The pandemic caused many people to spend an increased amount of time indoors, whether because of policy aimed at reducing transmission, fear of infection, or suspension of regularly scheduled activities in schools, social organizations, and places of business. We found that, prior to COVID-19, 55.6% of respondents used tobacco or nicotine products in their homes, with 12.6% of smoking respondents reporting an increase in their frequency of home product use due to coronavirus. Changes in home smoking were significantly associated with anxiety; those respondents more anxious about COVID-19 were more likely to increase their smoking in the home. This is a cause for concern as indoor smoking is causally linked to lung cancer, stroke, and cardiovascular disease in adults and low birth weight, sudden infant death syndrome, ear infections, and asthma in children [58]. Furthermore, nonsmoking occupants, particularly children, are spending more time at home, and thus increasing their exposure to pollutants. Even before the pandemic, based on research in 31 countries, 78% of women and children living with a smoker, and 59% of women and young children not living with a smoker, had biomarkers demonstrating tobacco smoke exposure [59].

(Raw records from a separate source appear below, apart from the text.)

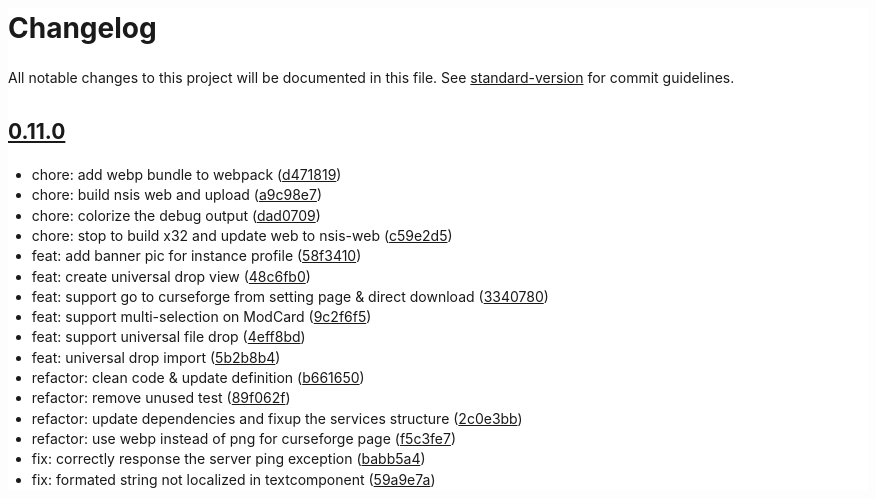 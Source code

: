 # Changelog

All notable changes to this project will be documented in this file. See [standard-version](https://github.com/conventional-changelog/standard-version) for commit guidelines.



























## [0.11.0](https://github.com/voxelum/x-minecraft-launcher/compare/v0.10.0...v0.11.0)

* chore: add webp bundle to webpack ([d471819](https://github.com/voxelum/x-minecraft-launcher/commit/d471819))
* chore: build nsis web and upload ([a9c98e7](https://github.com/voxelum/x-minecraft-launcher/commit/a9c98e7))
* chore: colorize the debug output ([dad0709](https://github.com/voxelum/x-minecraft-launcher/commit/dad0709))
* chore: stop to build x32 and update web to nsis-web ([c59e2d5](https://github.com/voxelum/x-minecraft-launcher/commit/c59e2d5))
* feat: add banner pic for instance profile ([58f3410](https://github.com/voxelum/x-minecraft-launcher/commit/58f3410))
* feat: create universal drop view ([48c6fb0](https://github.com/voxelum/x-minecraft-launcher/commit/48c6fb0))
* feat: support go to curseforge from setting page & direct download ([3340780](https://github.com/voxelum/x-minecraft-launcher/commit/3340780))
* feat: support multi-selection on ModCard ([9c2f6f5](https://github.com/voxelum/x-minecraft-launcher/commit/9c2f6f5))
* feat: support universal file drop ([4eff8bd](https://github.com/voxelum/x-minecraft-launcher/commit/4eff8bd))
* feat: universal drop import ([5b2b8b4](https://github.com/voxelum/x-minecraft-launcher/commit/5b2b8b4))
* refactor: clean code & update definition ([b661650](https://github.com/voxelum/x-minecraft-launcher/commit/b661650))
* refactor: remove unused test ([89f062f](https://github.com/voxelum/x-minecraft-launcher/commit/89f062f))
* refactor: update dependencies and fixup the services structure ([2c0e3bb](https://github.com/voxelum/x-minecraft-launcher/commit/2c0e3bb))
* refactor: use webp instead of png for curseforge page ([f5c3fe7](https://github.com/voxelum/x-minecraft-launcher/commit/f5c3fe7))
* fix: correctly response the server ping exception ([babb5a4](https://github.com/voxelum/x-minecraft-launcher/commit/babb5a4))
* fix: formated string not localized in textcomponent ([59a9e7a](https://github.com/voxelum/x-minecraft-launcher/commit/59a9e7a))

Nargila smoking, which produces large amounts of smoke, has been found to cause significantly higher levels of carbon monoxide, both in the room where the smoking occurs in and in adjacent rooms [60]. Previous research showed that Arab infants had a high frequency of exposure to tobacco smoke (52%), as well as high levels of exposure of Jewish infants (Jews: 24.8%) [61]. Interventions are sorely needed to convince people to refrain from using tobacco products in the home, and especially to protect “captive” non-smoking women and children who are exposed to second-hand tobacco smoke in their own homes.

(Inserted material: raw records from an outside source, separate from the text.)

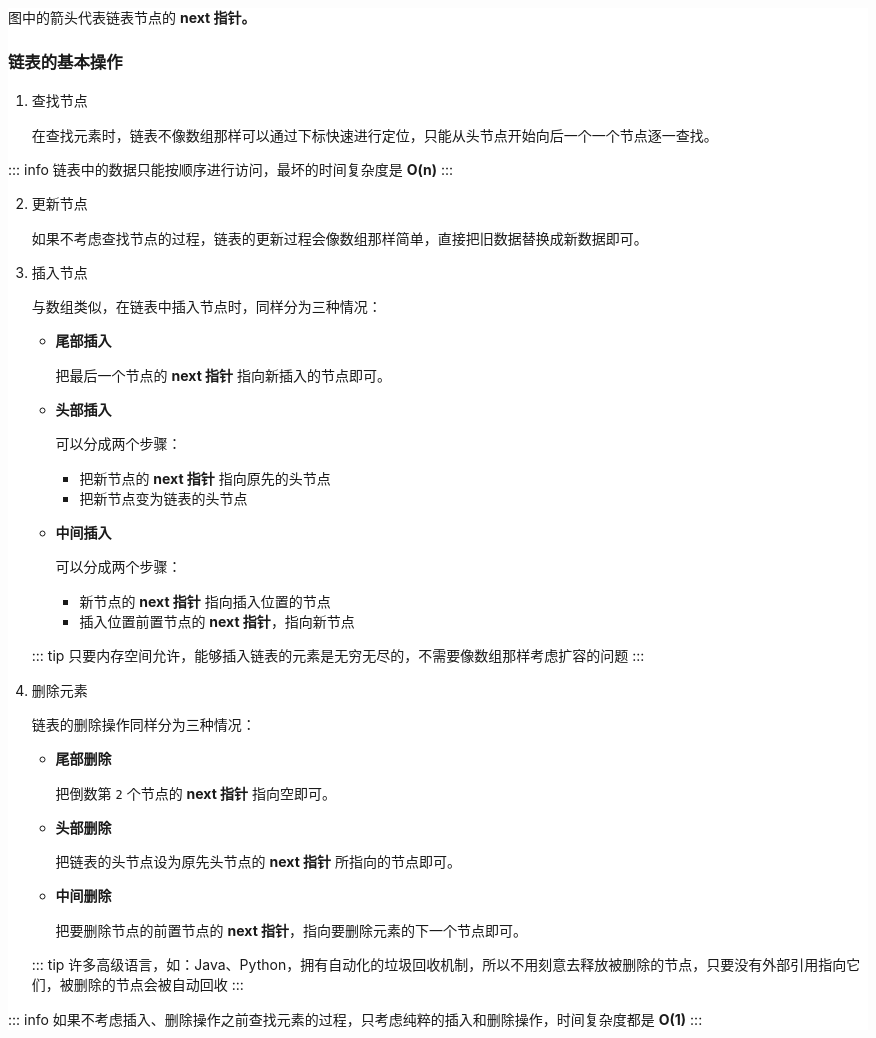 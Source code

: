 图中的箭头代表链表节点的 **next 指针。**

### 链表的基本操作

1. 查找节点

    在查找元素时，链表不像数组那样可以通过下标快速进行定位，只能从头节点开始向后一个一个节点逐一查找。

::: info
链表中的数据只能按顺序进行访问，最坏的时间复杂度是 **O(n)**
:::

2. 更新节点

    如果不考虑查找节点的过程，链表的更新过程会像数组那样简单，直接把旧数据替换成新数据即可。

3. 插入节点

    与数组类似，在链表中插入节点时，同样分为三种情况：

    - **尾部插入**

        把最后一个节点的 **next 指针** 指向新插入的节点即可。

    - **头部插入**

        可以分成两个步骤：

        - 把新节点的 **next 指针** 指向原先的头节点
        - 把新节点变为链表的头节点

    - **中间插入**

        可以分成两个步骤：

        - 新节点的 **next 指针** 指向插入位置的节点
        - 插入位置前置节点的 **next 指针**，指向新节点

    ::: tip
    只要内存空间允许，能够插入链表的元素是无穷无尽的，不需要像数组那样考虑扩容的问题
    :::

4. 删除元素

    链表的删除操作同样分为三种情况：

    - **尾部删除**

        把倒数第 `2` 个节点的 **next 指针** 指向空即可。

    - **头部删除**

        把链表的头节点设为原先头节点的 **next 指针** 所指向的节点即可。

    - **中间删除**

        把要删除节点的前置节点的 **next 指针**，指向要删除元素的下一个节点即可。

    ::: tip
    许多高级语言，如：Java、Python，拥有自动化的垃圾回收机制，所以不用刻意去释放被删除的节点，只要没有外部引用指向它们，被删除的节点会被自动回收
    :::

::: info
如果不考虑插入、删除操作之前查找元素的过程，只考虑纯粹的插入和删除操作，时间复杂度都是 **O(1)**
:::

Strengths and Limitations: One of the strengths of this study was that it was based on a representative sample of Israeli households, including majority (Jewish) and minority (Arab) populations, and was conducted in four languages: Hebrew, Arabic, Russian, and English. Moreover, the weighted analyses allowed for generalizations to the population of Israel. In addition, the study measured a variety of inhaled tobacco and nicotine products (cigarettes, nargila, e-cigarettes, IQOS). Because most participants did not change their behavior following the first COVID-19 lockdown, we had low power to identify correlates of change, leading to our inability to detect small differences in behavior between the majority versus the minority populations. Small numbers of e-cigarette/IQOS users precluded assessment of the association between potential explanatory variables and change in e-cigarette/IQOS use. When asking about smoking in the home, we did not differentiate between types of products used, in addition, anxiety was measured using a single question and was self-assessed by respondents. The study was conducted during the initial phase of the pandemic and it is not clear whether the findings are applicable to the subsequent waves of COVID-19 that followed.

Summary

Our findings demonstrate a need for: (1) provision of clear evidence-based information on what is known about the relationship between smoking, vaping, and COVID-19, and (2) strong messaging to deter home smoking which may increase as stress increases. This is especially important for household residents who are members of vulnerable populations, particularly young children, pregnant women, and the elderly. Government-sponsored messages could be realistically provided, at nearly no cost to the government, via mandated but as yet unimplemented tobacco package inserts, whose costs would be incurred not by government, but by tobacco and nicotine companies [62].